** Opening DATA TO EXAMINE block **
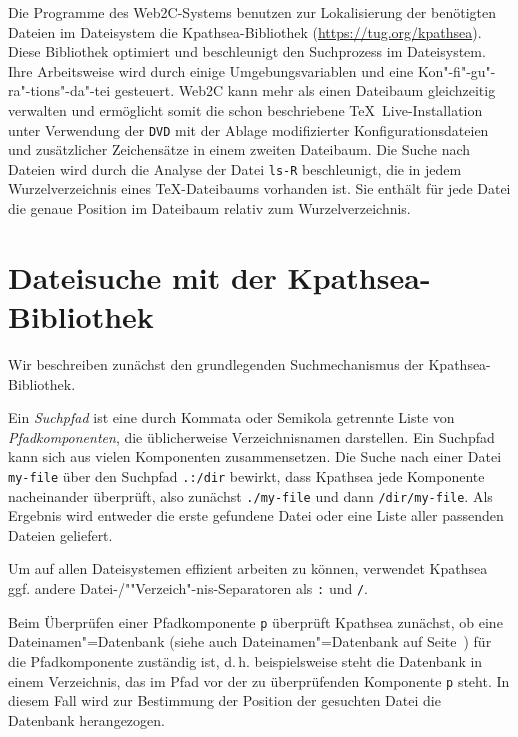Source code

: \documentclass[12pt,ngerman,a4paper,fullparskip]{report}
\newcommand{\TL}{\TeX\ Live\xspace}
\newcommand{\acro}[1]{\texttt{#1}}
\newcommand{\file}[1]{\texttt{#1}}
\newcommand{\KPS}{Kpathsea\xspace}
\newcommand{\var}[1]{\texttt{#1}}
\newcommand{\samp}[1]{\texttt{#1}}
\providecommand*{\DVD}{\acro{DVD}\xspace}
\begin{document}
\noindent Die Programme des Web2C-Systems benutzen zur Lokalisierung der benötigten
Dateien im Dateisystem die \KPS-Bibliothek (\url{https://tug.org/kpathsea}). Diese Bibliothek optimiert und beschleunigt den Suchprozess im Dateisystem. Ihre Arbeitsweise wird durch
einige Umgebungsvariablen und eine Kon"-fi"-gu"-ra"-tions"-da"-tei gesteuert.
Web2C kann mehr als einen Dateibaum gleichzeitig verwalten und ermöglicht
somit die schon beschriebene \TL-Installation unter Verwendung der
{\DVD} mit der Ablage modifizierter Konfigurationsdateien
und zusätzlicher Zeichensätze in einem zweiten Dateibaum. Die Suche
nach Dateien wird durch die Analyse der Datei \file{ls-R} beschleunigt,
die in jedem Wurzelverzeichnis eines \TeX-Dateibaums vorhanden ist.
Sie enthält für jede Datei die genaue Position im Dateibaum relativ
zum Wurzelverzeichnis.


\section{Dateisuche mit der Kpathsea-Bibliothek}
\label{sec:kpathsea}

Wir beschreiben zunächst den grundlegenden Suchmechanismus der \KPS-Bibliothek.

Ein \textit{Suchpfad} ist eine durch Kommata oder Semikola getrennte Liste von
\textit{Pfadkomponenten}, die üblicherweise Verzeichnisnamen darstellen.
Ein Suchpfad kann sich aus vielen Komponenten zusammensetzen. Die Suche nach
einer Datei \samp{my-file} über den Suchpfad \samp{.:/dir} bewirkt, dass
{\KPS} jede Komponente nacheinander überprüft, also zunächst
\samp{./my-file} und dann \samp{/dir/my-file}. Als Ergebnis wird entweder die
erste gefundene Datei oder eine Liste aller passenden Dateien geliefert.

Um auf allen Dateisystemen effizient arbeiten zu können, verwendet {\KPS} ggf. andere Datei-/""Verzeich"-nis-Separatoren als \samp{:} und \samp{/}.

Beim Überprüfen einer Pfadkomponente \var{p} überprüft {\KPS} zunächst,
ob eine Dateinamen"=Datenbank (siehe auch Dateinamen"=Datenbank auf
Seite~\pageref{sec:filename-database}) für die Pfadkomponente zuständig ist,
d.\,h. beispielsweise steht die Datenbank in einem Verzeichnis, das im Pfad
vor der zu überprüfenden Komponente \var{p} steht. In diesem Fall wird
zur Bestimmung der Position der gesuchten Datei die Datenbank herangezogen.
\end{document}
** Closing DATA TO EXAMINE block **
WORK TO BE COMPLETED: Look above for the line holding "Sie enthält für". Print it and every line after it, exactly, through the line holding "für die Pfadkomponente".

RESPONSE BOX:
Sie enthält für jede Datei die genaue Position im Dateibaum relativ
zum Wurzelverzeichnis.


\section{Dateisuche mit der Kpathsea-Bibliothek}
\label{sec:kpathsea}

Wir beschreiben zunächst den grundlegenden Suchmechanismus der \KPS-Bibliothek.

Ein \textit{Suchpfad} ist eine durch Kommata oder Semikola getrennte Liste von
\textit{Pfadkomponenten}, die üblicherweise Verzeichnisnamen darstellen.
Ein Suchpfad kann sich aus vielen Komponenten zusammensetzen. Die Suche nach
einer Datei \samp{my-file} über den Suchpfad \samp{.:/dir} bewirkt, dass
{\KPS} jede Komponente nacheinander überprüft, also zunächst
\samp{./my-file} und dann \samp{/dir/my-file}. Als Ergebnis wird entweder die
erste gefundene Datei oder eine Liste aller passenden Dateien geliefert.

Um auf allen Dateisystemen effizient arbeiten zu können, verwendet {\KPS} ggf. andere Datei-/""Verzeich"-nis-Separatoren als \samp{:} und \samp{/}.

Beim Überprüfen einer Pfadkomponente \var{p} überprüft {\KPS} zunächst,
ob eine Dateinamen"=Datenbank (siehe auch Dateinamen"=Datenbank auf
Seite~\pageref{sec:filename-database}) für die Pfadkomponente zuständig ist,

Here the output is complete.